If you weren’t writing about food and farming, what other beat would you cover – and why?
Travel. It’s something I’ve written about already, usually through a food lens. Being paid to travel, write about an amazing place and meet incredible people feels like one of the most exciting jobs you can have.
What’s the most unusual or memorable story tip you’ve received from a reader?
At Farmers Weekly, I once received a muddy handwritten letter with dog paw prints on it from a farmer who wanted to explain how I had confused the terms “value” and “price” in the Land section I was editing. I kept it pinned to my desk the whole time I worked there.
Who has been your favourite interviewee so far, and why?
There have been so many, but one standout was world-renowned US regenerative farmer Gabe Brown for a Farmers Guardian podcast. Another was a Colombian coffee farmer who had lost everything in the FARC conflict and rebuilt his life through agri-tourism. The interviews I enjoy most are with farmers I’ve built relationships with over several years.
What has been the toughest or most emotionally challenging story you’ve covered?
In 2017, I spent months speaking to a farming family caught in a loan scam that had effectively cost them their farm.

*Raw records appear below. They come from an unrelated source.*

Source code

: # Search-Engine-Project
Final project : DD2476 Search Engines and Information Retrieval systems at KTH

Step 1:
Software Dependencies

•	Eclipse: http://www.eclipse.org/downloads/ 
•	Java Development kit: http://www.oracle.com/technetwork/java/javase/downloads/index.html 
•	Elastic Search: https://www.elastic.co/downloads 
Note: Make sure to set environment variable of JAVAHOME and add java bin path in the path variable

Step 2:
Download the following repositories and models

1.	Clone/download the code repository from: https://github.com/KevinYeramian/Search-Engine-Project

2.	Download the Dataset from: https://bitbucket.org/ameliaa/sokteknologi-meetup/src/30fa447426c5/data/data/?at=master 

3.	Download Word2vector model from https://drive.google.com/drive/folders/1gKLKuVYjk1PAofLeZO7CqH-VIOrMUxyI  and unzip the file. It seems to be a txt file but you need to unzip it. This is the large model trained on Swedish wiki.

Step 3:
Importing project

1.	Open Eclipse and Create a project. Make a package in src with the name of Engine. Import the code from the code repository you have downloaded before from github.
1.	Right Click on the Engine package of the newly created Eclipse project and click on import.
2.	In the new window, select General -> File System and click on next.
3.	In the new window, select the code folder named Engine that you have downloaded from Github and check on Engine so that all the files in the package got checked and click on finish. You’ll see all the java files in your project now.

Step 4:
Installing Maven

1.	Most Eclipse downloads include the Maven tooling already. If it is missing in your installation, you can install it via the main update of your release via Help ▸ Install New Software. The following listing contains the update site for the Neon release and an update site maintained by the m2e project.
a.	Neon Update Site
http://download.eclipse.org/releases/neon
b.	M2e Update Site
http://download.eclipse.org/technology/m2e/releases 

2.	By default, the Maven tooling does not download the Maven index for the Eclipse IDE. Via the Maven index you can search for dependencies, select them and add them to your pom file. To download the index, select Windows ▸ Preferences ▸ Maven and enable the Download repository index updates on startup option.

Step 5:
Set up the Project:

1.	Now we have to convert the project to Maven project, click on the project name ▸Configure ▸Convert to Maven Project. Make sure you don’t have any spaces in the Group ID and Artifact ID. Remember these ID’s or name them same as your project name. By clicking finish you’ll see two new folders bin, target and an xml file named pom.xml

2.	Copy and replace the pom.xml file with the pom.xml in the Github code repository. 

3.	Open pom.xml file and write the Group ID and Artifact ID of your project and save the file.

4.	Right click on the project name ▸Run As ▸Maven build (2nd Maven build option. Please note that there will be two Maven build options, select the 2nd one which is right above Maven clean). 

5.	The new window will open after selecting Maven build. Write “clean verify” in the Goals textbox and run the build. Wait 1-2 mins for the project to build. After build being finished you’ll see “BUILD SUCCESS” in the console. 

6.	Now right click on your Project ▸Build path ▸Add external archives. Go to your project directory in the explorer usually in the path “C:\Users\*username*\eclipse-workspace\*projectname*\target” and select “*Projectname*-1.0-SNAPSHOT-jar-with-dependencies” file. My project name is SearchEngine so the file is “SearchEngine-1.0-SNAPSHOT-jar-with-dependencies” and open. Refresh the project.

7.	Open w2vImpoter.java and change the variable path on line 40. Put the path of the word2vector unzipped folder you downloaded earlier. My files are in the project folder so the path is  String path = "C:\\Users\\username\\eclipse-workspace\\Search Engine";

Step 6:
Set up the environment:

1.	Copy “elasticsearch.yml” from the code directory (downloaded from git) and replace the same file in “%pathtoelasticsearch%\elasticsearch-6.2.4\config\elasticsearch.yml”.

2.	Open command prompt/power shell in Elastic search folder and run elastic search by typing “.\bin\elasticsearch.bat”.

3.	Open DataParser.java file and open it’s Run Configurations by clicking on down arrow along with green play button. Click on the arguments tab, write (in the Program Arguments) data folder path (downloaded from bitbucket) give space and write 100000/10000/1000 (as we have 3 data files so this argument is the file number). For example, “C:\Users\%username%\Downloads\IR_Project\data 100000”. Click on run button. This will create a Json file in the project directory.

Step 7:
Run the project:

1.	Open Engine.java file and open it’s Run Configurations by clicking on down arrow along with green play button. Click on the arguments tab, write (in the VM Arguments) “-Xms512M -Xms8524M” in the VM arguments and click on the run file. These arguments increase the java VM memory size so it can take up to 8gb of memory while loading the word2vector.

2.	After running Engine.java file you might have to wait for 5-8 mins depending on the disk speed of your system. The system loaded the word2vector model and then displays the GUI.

The story never ran due to potential legal issues, but it was one of the hardest I’ve worked on.
What misconception about agriculture do you wish more people understood?
That farming is made up of real people and families doing their best. It’s often painted as one big monolithic industry, but most farmers produce what they do – and in the way they do it – because of policies, demand and the wider system they operate within.
What emerging trend should agricultural journalists pay more attention to?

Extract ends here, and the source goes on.